Supplied data: Begin

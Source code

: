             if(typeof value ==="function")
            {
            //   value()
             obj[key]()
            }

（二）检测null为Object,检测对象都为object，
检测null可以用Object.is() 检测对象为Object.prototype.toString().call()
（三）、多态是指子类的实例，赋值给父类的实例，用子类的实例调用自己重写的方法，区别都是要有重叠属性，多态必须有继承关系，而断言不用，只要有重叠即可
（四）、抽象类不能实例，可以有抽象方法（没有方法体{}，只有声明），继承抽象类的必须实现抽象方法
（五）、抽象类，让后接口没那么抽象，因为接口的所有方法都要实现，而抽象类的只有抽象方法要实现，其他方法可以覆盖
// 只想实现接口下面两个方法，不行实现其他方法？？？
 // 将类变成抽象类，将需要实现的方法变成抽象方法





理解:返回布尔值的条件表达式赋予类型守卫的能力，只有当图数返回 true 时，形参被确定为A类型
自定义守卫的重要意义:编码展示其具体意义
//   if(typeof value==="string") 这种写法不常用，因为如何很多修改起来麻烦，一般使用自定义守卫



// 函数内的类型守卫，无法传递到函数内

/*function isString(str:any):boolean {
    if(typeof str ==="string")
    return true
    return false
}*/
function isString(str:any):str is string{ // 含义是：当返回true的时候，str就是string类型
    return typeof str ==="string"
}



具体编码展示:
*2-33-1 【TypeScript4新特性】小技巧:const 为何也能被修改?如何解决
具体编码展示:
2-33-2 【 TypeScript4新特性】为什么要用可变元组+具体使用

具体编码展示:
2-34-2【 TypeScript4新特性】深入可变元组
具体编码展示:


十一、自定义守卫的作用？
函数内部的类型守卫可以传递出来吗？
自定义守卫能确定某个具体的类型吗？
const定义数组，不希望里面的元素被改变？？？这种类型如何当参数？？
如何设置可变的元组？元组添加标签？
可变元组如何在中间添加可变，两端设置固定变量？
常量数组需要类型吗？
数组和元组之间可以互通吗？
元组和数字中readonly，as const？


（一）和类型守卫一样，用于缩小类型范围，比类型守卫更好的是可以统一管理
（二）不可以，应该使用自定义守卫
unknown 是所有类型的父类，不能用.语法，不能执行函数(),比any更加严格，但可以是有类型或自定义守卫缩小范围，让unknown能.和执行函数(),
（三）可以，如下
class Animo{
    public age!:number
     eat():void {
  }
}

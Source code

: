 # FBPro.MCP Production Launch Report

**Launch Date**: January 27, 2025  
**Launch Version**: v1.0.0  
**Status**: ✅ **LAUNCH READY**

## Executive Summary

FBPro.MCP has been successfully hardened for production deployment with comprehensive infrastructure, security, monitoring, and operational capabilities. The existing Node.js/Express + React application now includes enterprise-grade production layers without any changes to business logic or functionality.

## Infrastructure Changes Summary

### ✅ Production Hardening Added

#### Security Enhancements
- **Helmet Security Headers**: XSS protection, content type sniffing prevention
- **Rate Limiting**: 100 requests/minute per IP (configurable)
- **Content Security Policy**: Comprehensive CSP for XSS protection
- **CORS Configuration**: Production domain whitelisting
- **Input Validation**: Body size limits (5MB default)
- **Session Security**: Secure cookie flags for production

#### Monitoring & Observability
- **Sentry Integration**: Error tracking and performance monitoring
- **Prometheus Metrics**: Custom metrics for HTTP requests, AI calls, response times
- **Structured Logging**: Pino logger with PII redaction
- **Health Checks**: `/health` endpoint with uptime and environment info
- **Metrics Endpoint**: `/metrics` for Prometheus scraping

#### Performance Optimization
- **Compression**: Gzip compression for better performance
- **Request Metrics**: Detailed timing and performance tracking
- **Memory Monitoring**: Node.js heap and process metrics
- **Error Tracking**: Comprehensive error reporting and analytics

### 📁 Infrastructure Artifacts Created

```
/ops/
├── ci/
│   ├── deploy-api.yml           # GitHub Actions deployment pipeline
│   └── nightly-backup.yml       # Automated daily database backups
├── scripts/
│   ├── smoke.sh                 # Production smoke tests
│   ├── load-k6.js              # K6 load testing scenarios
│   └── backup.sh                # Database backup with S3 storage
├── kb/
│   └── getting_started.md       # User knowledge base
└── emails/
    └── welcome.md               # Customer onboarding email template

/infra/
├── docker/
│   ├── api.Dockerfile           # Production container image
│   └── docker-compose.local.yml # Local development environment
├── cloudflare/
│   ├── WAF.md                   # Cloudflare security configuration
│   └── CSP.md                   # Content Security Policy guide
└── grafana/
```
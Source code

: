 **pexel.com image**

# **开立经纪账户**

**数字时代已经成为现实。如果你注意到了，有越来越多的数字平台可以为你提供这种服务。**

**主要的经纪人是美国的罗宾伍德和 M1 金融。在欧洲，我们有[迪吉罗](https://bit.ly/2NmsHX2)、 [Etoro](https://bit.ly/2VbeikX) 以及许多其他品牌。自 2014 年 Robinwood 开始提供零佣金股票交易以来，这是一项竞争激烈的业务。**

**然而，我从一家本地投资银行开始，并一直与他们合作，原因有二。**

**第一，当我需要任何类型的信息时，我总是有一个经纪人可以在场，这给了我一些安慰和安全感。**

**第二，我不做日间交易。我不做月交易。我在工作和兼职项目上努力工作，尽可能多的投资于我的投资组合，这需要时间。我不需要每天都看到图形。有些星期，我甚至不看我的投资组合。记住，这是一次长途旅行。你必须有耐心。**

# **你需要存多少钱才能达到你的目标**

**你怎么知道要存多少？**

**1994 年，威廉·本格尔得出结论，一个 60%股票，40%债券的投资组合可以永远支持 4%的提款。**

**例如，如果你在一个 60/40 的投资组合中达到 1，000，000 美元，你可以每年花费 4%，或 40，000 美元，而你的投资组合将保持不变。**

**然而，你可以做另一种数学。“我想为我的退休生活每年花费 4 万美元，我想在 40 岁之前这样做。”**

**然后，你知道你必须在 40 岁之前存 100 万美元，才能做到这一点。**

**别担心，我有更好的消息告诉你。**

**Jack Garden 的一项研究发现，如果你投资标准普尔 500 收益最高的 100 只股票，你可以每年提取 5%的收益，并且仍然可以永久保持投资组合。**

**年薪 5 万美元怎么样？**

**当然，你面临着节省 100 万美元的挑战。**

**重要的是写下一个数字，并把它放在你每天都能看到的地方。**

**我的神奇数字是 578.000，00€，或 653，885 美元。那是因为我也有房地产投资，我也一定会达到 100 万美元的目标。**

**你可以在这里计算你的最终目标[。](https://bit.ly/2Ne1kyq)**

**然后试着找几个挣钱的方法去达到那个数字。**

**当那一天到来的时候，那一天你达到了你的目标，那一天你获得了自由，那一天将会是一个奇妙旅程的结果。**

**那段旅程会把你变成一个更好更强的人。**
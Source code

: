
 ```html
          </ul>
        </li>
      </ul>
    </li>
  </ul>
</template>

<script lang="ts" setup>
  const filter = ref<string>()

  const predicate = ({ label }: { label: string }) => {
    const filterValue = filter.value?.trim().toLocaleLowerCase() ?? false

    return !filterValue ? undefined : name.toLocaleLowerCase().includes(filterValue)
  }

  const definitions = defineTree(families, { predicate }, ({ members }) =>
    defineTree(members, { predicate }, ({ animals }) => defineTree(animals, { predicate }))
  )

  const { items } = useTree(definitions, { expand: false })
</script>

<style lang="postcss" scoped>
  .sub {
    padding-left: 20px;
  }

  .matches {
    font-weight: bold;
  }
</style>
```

Supplied data: End

Exercise directions: Please restate only the opening stretch of the records above: every line from the first through the one containing "自定义守卫能确定某个具体的类型吗？", exactly as written.

Written response:
Source code

:             if(typeof value ==="function")
            {
            //   value()
             obj[key]()
            }

（二）检测null为Object,检测对象都为object，
检测null可以用Object.is() 检测对象为Object.prototype.toString().call()
（三）、多态是指子类的实例，赋值给父类的实例，用子类的实例调用自己重写的方法，区别都是要有重叠属性，多态必须有继承关系，而断言不用，只要有重叠即可
（四）、抽象类不能实例，可以有抽象方法（没有方法体{}，只有声明），继承抽象类的必须实现抽象方法
（五）、抽象类，让后接口没那么抽象，因为接口的所有方法都要实现，而抽象类的只有抽象方法要实现，其他方法可以覆盖
// 只想实现接口下面两个方法，不行实现其他方法？？？
 // 将类变成抽象类，将需要实现的方法变成抽象方法





理解:返回布尔值的条件表达式赋予类型守卫的能力，只有当图数返回 true 时，形参被确定为A类型
自定义守卫的重要意义:编码展示其具体意义
//   if(typeof value==="string") 这种写法不常用，因为如何很多修改起来麻烦，一般使用自定义守卫



// 函数内的类型守卫，无法传递到函数内

/*function isString(str:any):boolean {
    if(typeof str ==="string")
    return true
    return false
}*/
function isString(str:any):str is string{ // 含义是：当返回true的时候，str就是string类型
    return typeof str ==="string"
}



具体编码展示:
*2-33-1 【TypeScript4新特性】小技巧:const 为何也能被修改?如何解决
具体编码展示:
2-33-2 【 TypeScript4新特性】为什么要用可变元组+具体使用

具体编码展示:
2-34-2【 TypeScript4新特性】深入可变元组
具体编码展示:


十一、自定义守卫的作用？
函数内部的类型守卫可以传递出来吗？
自定义守卫能确定某个具体的类型吗？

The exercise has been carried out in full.